A team of German scientists have developed the world’s first printable speaker, which will be displayed at the drupa tradeshow this month.

The Local.de reports that scientists at the Institute for Print and Media Technology at Chemnitz University of Technology have developed the printable speakers through the process of “printing layers of polymers and conductive chemicals onto a single piece of paper”. The speakers were also presented to visitors at the drupa show in Dusseldorf last month.

The team had been working on the project for two and a half years before making a successful prototype, and the finished product could become a “viable, cheaper alternative” to normal speakers as “polymers are cheap to make in big batches”. The only downside so far is that the speakers lack the ability to project deep bass sounds, though this is being worked on.

The speakers are highly flexible, and each is even able to “produce a better sound when it is being bent”, according to the researchers.
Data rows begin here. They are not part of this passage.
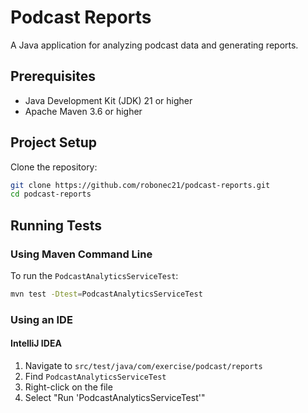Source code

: # Podcast Reports

A Java application for analyzing podcast data and generating reports.

## Prerequisites

- Java Development Kit (JDK) 21 or higher
- Apache Maven 3.6 or higher

## Project Setup

Clone the repository:
```bash
git clone https://github.com/robonec21/podcast-reports.git
cd podcast-reports
```

## Running Tests

### Using Maven Command Line

To run the `PodcastAnalyticsServiceTest`:
```bash
mvn test -Dtest=PodcastAnalyticsServiceTest
```

### Using an IDE

#### IntelliJ IDEA
1. Navigate to `src/test/java/com/exercise/podcast/reports`
2. Find `PodcastAnalyticsServiceTest`
3. Right-click on the file
4. Select "Run 'PodcastAnalyticsServiceTest'"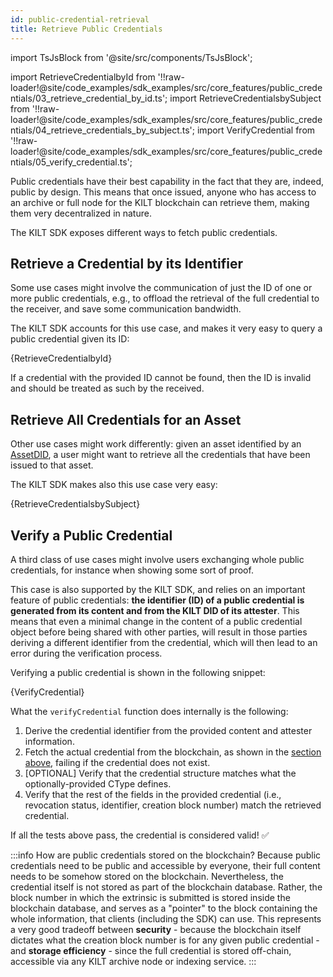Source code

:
 ```yaml
---
id: public-credential-retrieval
title: Retrieve Public Credentials
---
```


import TsJsBlock from '@site/src/components/TsJsBlock';

import RetrieveCredentialbyId from '!!raw-loader!@site/code_examples/sdk_examples/src/core_features/public_credentials/03_retrieve_credential_by_id.ts';
import RetrieveCredentialsbySubject from '!!raw-loader!@site/code_examples/sdk_examples/src/core_features/public_credentials/04_retrieve_credentials_by_subject.ts';
import VerifyCredential from '!!raw-loader!@site/code_examples/sdk_examples/src/core_features/public_credentials/05_verify_credential.ts';

Public credentials have their best capability in the fact that they are, indeed, public by design.
This means that once issued, anyone who has access to an archive or full node for the KILT blockchain can retrieve them, making them very decentralized in nature.

The KILT SDK exposes different ways to fetch public credentials.

## Retrieve a Credential by its Identifier

Some use cases might involve the communication of just the ID of one or more public credentials, e.g., to offload the retrieval of the full credential to the receiver, and save some communication bandwidth.

The KILT SDK accounts for this use case, and makes it very easy to query a public credential given its ID:

<TsJsBlock>
  {RetrieveCredentialbyId}
</TsJsBlock>

If a credential with the provided ID cannot be found, then the ID is invalid and should be treated as such by the received.

## Retrieve All Credentials for an Asset

Other use cases might work differently: given an asset identified by an [AssetDID][asset-did-concept], a user might want to retrieve all the credentials that have been issued to that asset.

The KILT SDK makes also this use case very easy:

<TsJsBlock>
  {RetrieveCredentialsbySubject}
</TsJsBlock>

## Verify a Public Credential

A third class of use cases might involve users exchanging whole public credentials, for instance when showing some sort of proof.

This case is also supported by the KILT SDK, and relies on an important feature of public credentials: **the identifier (ID) of a public credential is generated from its content and from the KILT DID of its attester**.
This means that even a minimal change in the content of a public credential object before being shared with other parties, will result in those parties deriving a different identifier from the credential, which will then lead to an error during the verification process.

Verifying a public credential is shown in the following snippet:

<TsJsBlock>
  {VerifyCredential}
</TsJsBlock>

What the `verifyCredential` function does internally is the following:

1. Derive the credential identifier from the provided content and attester information.
2. Fetch the actual credential from the blockchain, as shown in the [section above](#retrieve-a-credential-by-id), failing if the credential does not exist.
3. [OPTIONAL] Verify that the credential structure matches what the optionally-provided CType defines.
4. Verify that the rest of the fields in the provided credential (i.e., revocation status, identifier, creation block number) match the retrieved credential.

If all the tests above pass, the credential is considered valid! ✅

:::info How are public credentials stored on the blockchain?
Because public credentials need to be public and accessible by everyone, their full content needs to be somehow stored on the blockchain.
Nevertheless, the credential itself is not stored as part of the blockchain database.
Rather, the block number in which the extrinsic is submitted is stored inside the blockchain database, and serves as a "pointer" to the block containing the whole information, that clients (including the SDK) can use.
This represents a very good tradeoff between **security** - because the blockchain itself dictates what the creation block number is for any given public credential - and **storage efficiency** - since the full credential is stored off-chain, accessible via any KILT archive node or indexing service.
:::

[asset-did-concept]: ../../../../concepts/04_asset_dids.md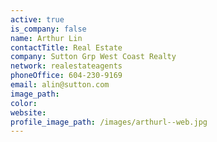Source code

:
 ```yaml
---
active: true
is_company: false
name: Arthur Lin
contactTitle: Real Estate
company: Sutton Grp West Coast Realty
network: realestateagents
phoneOffice: 604-230-9169
email: alin@sutton.com
image_path:
color:
website:
profile_image_path: /images/arthurl--web.jpg
---
```



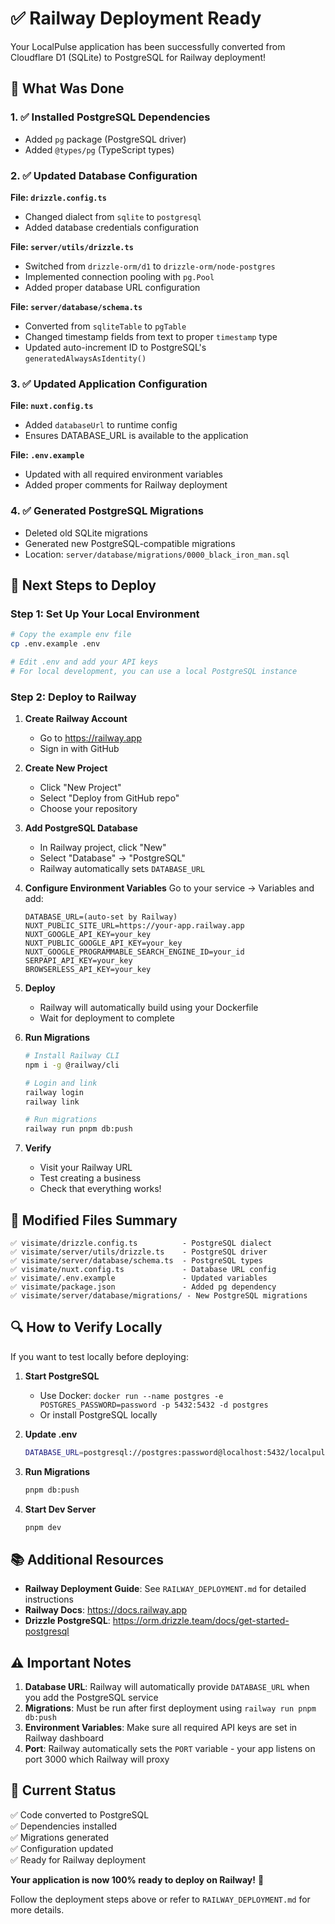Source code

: # ✅ Railway Deployment Ready

Your LocalPulse application has been successfully converted from Cloudflare D1 (SQLite) to PostgreSQL for Railway deployment!

## 🎉 What Was Done

### 1. ✅ Installed PostgreSQL Dependencies
- Added `pg` package (PostgreSQL driver)
- Added `@types/pg` (TypeScript types)

### 2. ✅ Updated Database Configuration
**File: `drizzle.config.ts`**
- Changed dialect from `sqlite` to `postgresql`
- Added database credentials configuration

**File: `server/utils/drizzle.ts`**
- Switched from `drizzle-orm/d1` to `drizzle-orm/node-postgres`
- Implemented connection pooling with `pg.Pool`
- Added proper database URL configuration

**File: `server/database/schema.ts`**
- Converted from `sqliteTable` to `pgTable`
- Changed timestamp fields from text to proper `timestamp` type
- Updated auto-increment ID to PostgreSQL's `generatedAlwaysAsIdentity()`

### 3. ✅ Updated Application Configuration
**File: `nuxt.config.ts`**
- Added `databaseUrl` to runtime config
- Ensures DATABASE_URL is available to the application

**File: `.env.example`**
- Updated with all required environment variables
- Added proper comments for Railway deployment

### 4. ✅ Generated PostgreSQL Migrations
- Deleted old SQLite migrations
- Generated new PostgreSQL-compatible migrations
- Location: `server/database/migrations/0000_black_iron_man.sql`

## 🚀 Next Steps to Deploy

### Step 1: Set Up Your Local Environment
```bash
# Copy the example env file
cp .env.example .env

# Edit .env and add your API keys
# For local development, you can use a local PostgreSQL instance
```

### Step 2: Deploy to Railway

1. **Create Railway Account**
   - Go to https://railway.app
   - Sign in with GitHub

2. **Create New Project**
   - Click "New Project"
   - Select "Deploy from GitHub repo"
   - Choose your repository

3. **Add PostgreSQL Database**
   - In Railway project, click "New"
   - Select "Database" → "PostgreSQL"
   - Railway automatically sets `DATABASE_URL`

4. **Configure Environment Variables**
   Go to your service → Variables and add:
   ```
   DATABASE_URL=(auto-set by Railway)
   NUXT_PUBLIC_SITE_URL=https://your-app.railway.app
   NUXT_GOOGLE_API_KEY=your_key
   NUXT_PUBLIC_GOOGLE_API_KEY=your_key
   NUXT_GOOGLE_PROGRAMMABLE_SEARCH_ENGINE_ID=your_id
   SERPAPI_API_KEY=your_key
   BROWSERLESS_API_KEY=your_key
   ```

5. **Deploy**
   - Railway will automatically build using your Dockerfile
   - Wait for deployment to complete

6. **Run Migrations**
   ```bash
   # Install Railway CLI
   npm i -g @railway/cli
   
   # Login and link
   railway login
   railway link
   
   # Run migrations
   railway run pnpm db:push
   ```

7. **Verify**
   - Visit your Railway URL
   - Test creating a business
   - Check that everything works!

## 📁 Modified Files Summary

```
✅ visimate/drizzle.config.ts          - PostgreSQL dialect
✅ visimate/server/utils/drizzle.ts    - PostgreSQL driver
✅ visimate/server/database/schema.ts  - PostgreSQL types
✅ visimate/nuxt.config.ts             - Database URL config
✅ visimate/.env.example               - Updated variables
✅ visimate/package.json               - Added pg dependency
✅ visimate/server/database/migrations/ - New PostgreSQL migrations
```

## 🔍 How to Verify Locally

If you want to test locally before deploying:

1. **Start PostgreSQL**
   - Use Docker: `docker run --name postgres -e POSTGRES_PASSWORD=password -p 5432:5432 -d postgres`
   - Or install PostgreSQL locally

2. **Update .env**
   ```bash
   DATABASE_URL=postgresql://postgres:password@localhost:5432/localpulse
   ```

3. **Run Migrations**
   ```bash
   pnpm db:push
   ```

4. **Start Dev Server**
   ```bash
   pnpm dev
   ```

## 📚 Additional Resources

- **Railway Deployment Guide**: See `RAILWAY_DEPLOYMENT.md` for detailed instructions
- **Railway Docs**: https://docs.railway.app
- **Drizzle PostgreSQL**: https://orm.drizzle.team/docs/get-started-postgresql

## ⚠️ Important Notes

1. **Database URL**: Railway will automatically provide `DATABASE_URL` when you add the PostgreSQL service
2. **Migrations**: Must be run after first deployment using `railway run pnpm db:push`
3. **Environment Variables**: Make sure all required API keys are set in Railway dashboard
4. **Port**: Railway automatically sets the `PORT` variable - your app listens on port 3000 which Railway will proxy

## 🎯 Current Status

✅ Code converted to PostgreSQL  
✅ Dependencies installed  
✅ Migrations generated  
✅ Configuration updated  
✅ Ready for Railway deployment  

**Your application is now 100% ready to deploy on Railway!** 🚀

Follow the deployment steps above or refer to `RAILWAY_DEPLOYMENT.md` for more details.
The concept of “intelligent packaging”, whereby the paper could be used in a commercial sense, has also been mooted as a possible venture for the technology.

Project member Dr. Georg Schmidt described how the system works: “A cable is used to run music from a computer or MP3 player, which causes the printed layers to vibrate against each other and push the sound out.

“As soon as we had them working we used them to listen to the radio all the time in our office. They can create sound up to 80 decibels, so more than loud enough to hear inside.”